(What the task requires): Every line of the entries that holds the word "state" is to be copied.

++++ Material for this exercise

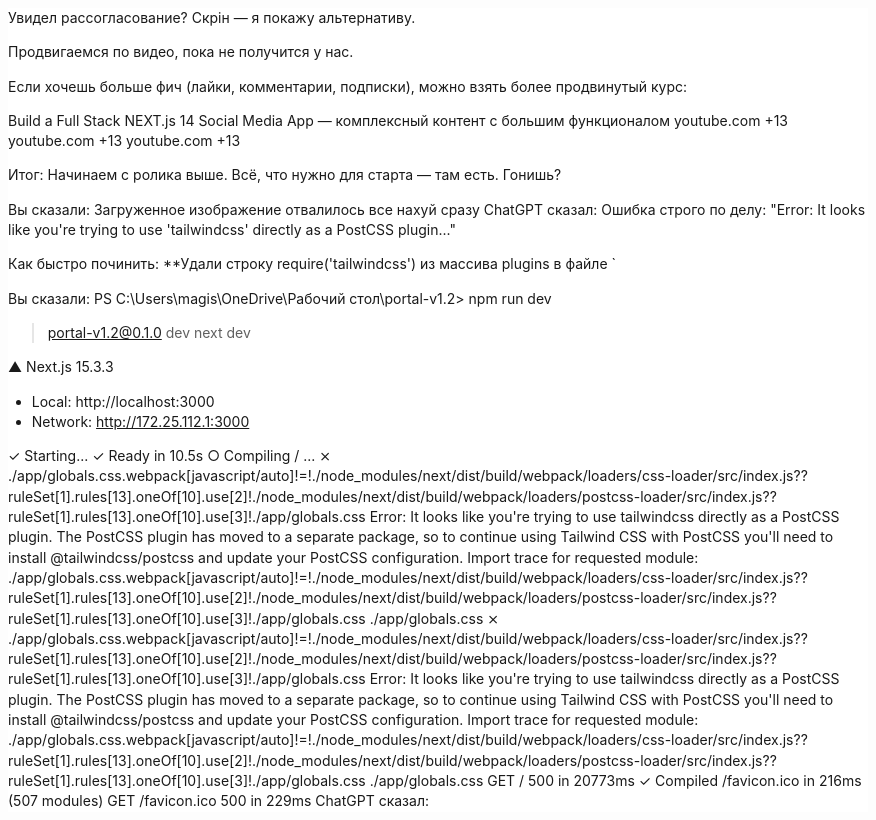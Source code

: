 Увидел рассогласование? Скрін — я покажу альтернативу.

Продвигаемся по видео, пока не получится у нас.

Если хочешь больше фич (лайки, комментарии, подписки), можно взять более продвинутый курс:

Build a Full Stack NEXT.js 14 Social Media App — комплексный контент с большим функционалом 
youtube.com
+13
youtube.com
+13
youtube.com
+13

Итог:
Начинаем с ролика выше.
Всё, что нужно для старта — там есть.
Гонишь?

Вы сказали:
Загруженное изображение
отвалилось все нахуй сразу 
ChatGPT сказал:
Ошибка строго по делу:
"Error: It looks like you're trying to use 'tailwindcss' directly as a PostCSS plugin..."

Как быстро починить:
**Удали строку require('tailwindcss') из массива plugins в файле `

Вы сказали:
PS C:\Users\magis\OneDrive\Рабочий стол\portal-v1.2> npm run dev

> portal-v1.2@0.1.0 dev
> next dev

   ▲ Next.js 15.3.3
   - Local:        http://localhost:3000
   - Network:      http://172.25.112.1:3000

 ✓ Starting...
 ✓ Ready in 10.5s
 ○ Compiling / ...
 ⨯ ./app/globals.css.webpack[javascript/auto]!=!./node_modules/next/dist/build/webpack/loaders/css-loader/src/index.js??ruleSet[1].rules[13].oneOf[10].use[2]!./node_modules/next/dist/build/webpack/loaders/postcss-loader/src/index.js??ruleSet[1].rules[13].oneOf[10].use[3]!./app/globals.css
Error: It looks like you're trying to use tailwindcss directly as a PostCSS plugin. The PostCSS plugin has moved to a separate package, so to continue using Tailwind CSS with PostCSS you'll need to install @tailwindcss/postcss and update your PostCSS configuration.
Import trace for requested module:
./app/globals.css.webpack[javascript/auto]!=!./node_modules/next/dist/build/webpack/loaders/css-loader/src/index.js??ruleSet[1].rules[13].oneOf[10].use[2]!./node_modules/next/dist/build/webpack/loaders/postcss-loader/src/index.js??ruleSet[1].rules[13].oneOf[10].use[3]!./app/globals.css
./app/globals.css
 ⨯ ./app/globals.css.webpack[javascript/auto]!=!./node_modules/next/dist/build/webpack/loaders/css-loader/src/index.js??ruleSet[1].rules[13].oneOf[10].use[2]!./node_modules/next/dist/build/webpack/loaders/postcss-loader/src/index.js??ruleSet[1].rules[13].oneOf[10].use[3]!./app/globals.css
Error: It looks like you're trying to use tailwindcss directly as a PostCSS plugin. The PostCSS plugin has moved to a separate package, so to continue using Tailwind CSS with PostCSS you'll need to install @tailwindcss/postcss and update your PostCSS configuration.
Import trace for requested module:
./app/globals.css.webpack[javascript/auto]!=!./node_modules/next/dist/build/webpack/loaders/css-loader/src/index.js??ruleSet[1].rules[13].oneOf[10].use[2]!./node_modules/next/dist/build/webpack/loaders/postcss-loader/src/index.js??ruleSet[1].rules[13].oneOf[10].use[3]!./app/globals.css
./app/globals.css
 GET / 500 in 20773ms
 ✓ Compiled /favicon.ico in 216ms (507 modules)
 GET /favicon.ico 500 in 229ms
ChatGPT сказал:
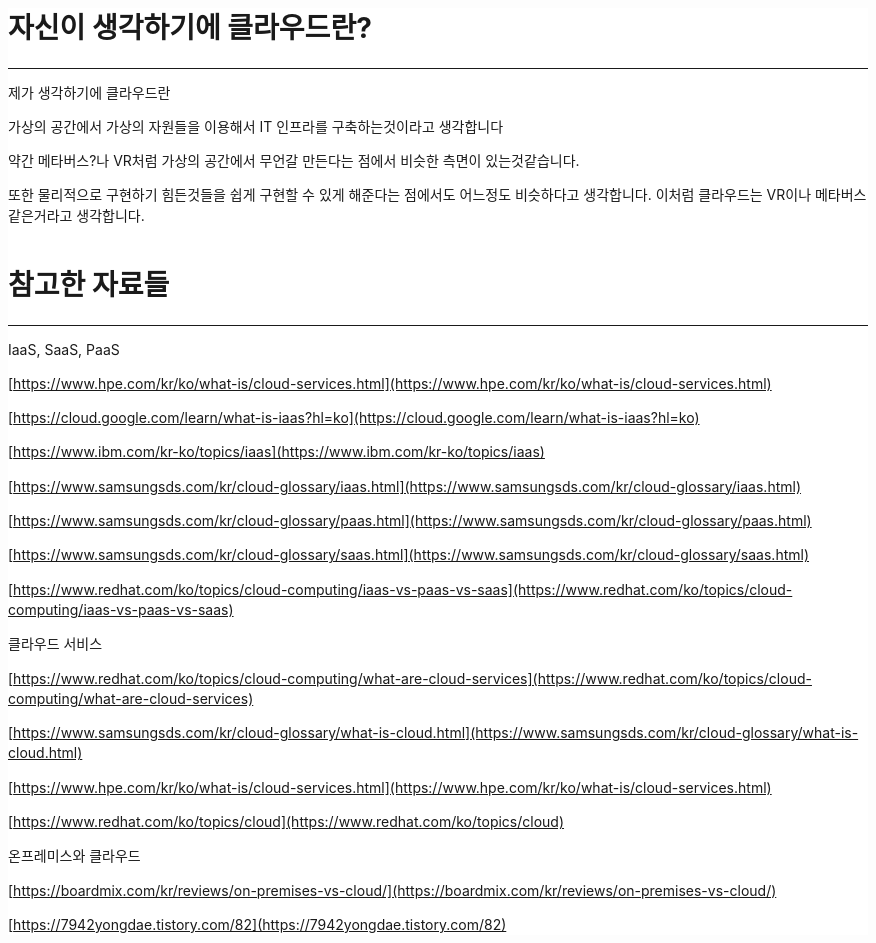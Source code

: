 # 자신이 생각하기에 클라우드란?

---

제가 생각하기에 클라우드란

가상의 공간에서 가상의 자원들을 이용해서 IT 인프라를 구축하는것이라고 생각합니다

약간 메타버스?나 VR처럼 가상의 공간에서 무언갈 만든다는 점에서 비슷한 측면이 있는것같습니다.

또한 물리적으로 구현하기 힘든것들을 쉽게 구현할 수 있게 해준다는 점에서도 어느정도 비슷하다고 생각합니다. 이처럼 클라우드는 VR이나 메타버스같은거라고 생각합니다.

# 참고한 자료들

---

IaaS, SaaS, PaaS

[https://www.hpe.com/kr/ko/what-is/cloud-services.html](https://www.hpe.com/kr/ko/what-is/cloud-services.html)

[https://cloud.google.com/learn/what-is-iaas?hl=ko](https://cloud.google.com/learn/what-is-iaas?hl=ko)

[https://www.ibm.com/kr-ko/topics/iaas](https://www.ibm.com/kr-ko/topics/iaas)

[https://www.samsungsds.com/kr/cloud-glossary/iaas.html](https://www.samsungsds.com/kr/cloud-glossary/iaas.html)

[https://www.samsungsds.com/kr/cloud-glossary/paas.html](https://www.samsungsds.com/kr/cloud-glossary/paas.html)

[https://www.samsungsds.com/kr/cloud-glossary/saas.html](https://www.samsungsds.com/kr/cloud-glossary/saas.html)

[https://www.redhat.com/ko/topics/cloud-computing/iaas-vs-paas-vs-saas](https://www.redhat.com/ko/topics/cloud-computing/iaas-vs-paas-vs-saas)

클라우드 서비스

[https://www.redhat.com/ko/topics/cloud-computing/what-are-cloud-services](https://www.redhat.com/ko/topics/cloud-computing/what-are-cloud-services)

[https://www.samsungsds.com/kr/cloud-glossary/what-is-cloud.html](https://www.samsungsds.com/kr/cloud-glossary/what-is-cloud.html)

[https://www.hpe.com/kr/ko/what-is/cloud-services.html](https://www.hpe.com/kr/ko/what-is/cloud-services.html)

[https://www.redhat.com/ko/topics/cloud](https://www.redhat.com/ko/topics/cloud)

온프레미스와 클라우드

[https://boardmix.com/kr/reviews/on-premises-vs-cloud/](https://boardmix.com/kr/reviews/on-premises-vs-cloud/)

[https://7942yongdae.tistory.com/82](https://7942yongdae.tistory.com/82)
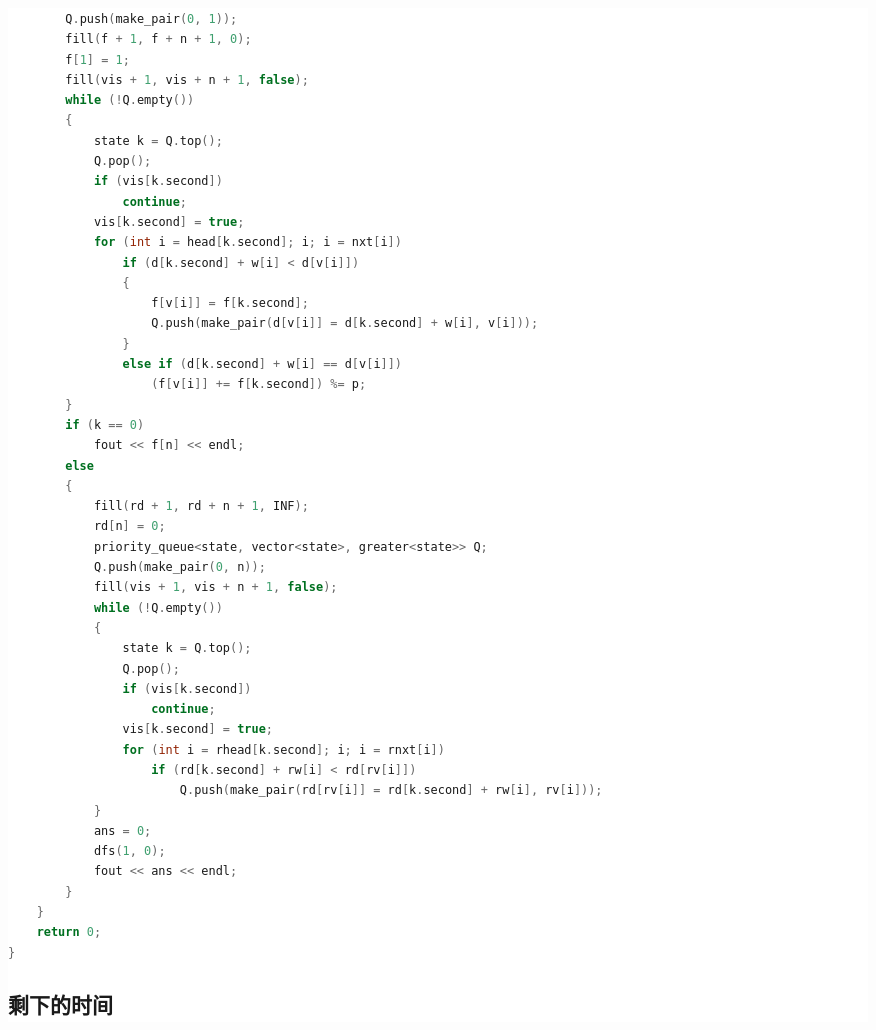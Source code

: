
 ```c++
		Q.push(make_pair(0, 1));
		fill(f + 1, f + n + 1, 0);
		f[1] = 1;
		fill(vis + 1, vis + n + 1, false);
		while (!Q.empty())
		{
			state k = Q.top();
			Q.pop();
			if (vis[k.second])
				continue;
			vis[k.second] = true;
			for (int i = head[k.second]; i; i = nxt[i])
				if (d[k.second] + w[i] < d[v[i]])
				{
					f[v[i]] = f[k.second];
					Q.push(make_pair(d[v[i]] = d[k.second] + w[i], v[i]));
				}
				else if (d[k.second] + w[i] == d[v[i]])
					(f[v[i]] += f[k.second]) %= p;
		}
		if (k == 0)
			fout << f[n] << endl;
		else
		{
			fill(rd + 1, rd + n + 1, INF);
			rd[n] = 0;
			priority_queue<state, vector<state>, greater<state>> Q;
			Q.push(make_pair(0, n));
			fill(vis + 1, vis + n + 1, false);
			while (!Q.empty())
			{
				state k = Q.top();
				Q.pop();
				if (vis[k.second])
					continue;
				vis[k.second] = true;
				for (int i = rhead[k.second]; i; i = rnxt[i])
					if (rd[k.second] + rw[i] < rd[rv[i]])
						Q.push(make_pair(rd[rv[i]] = rd[k.second] + rw[i], rv[i]));
			}
			ans = 0;
			dfs(1, 0);
			fout << ans << endl;
		}
	}
	return 0;
}
```

## 剩下的时间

++++++++

(Result for this exercise):
			state k = Q.top();
			priority_queue<state, vector<state>, greater<state>> Q;
				state k = Q.top();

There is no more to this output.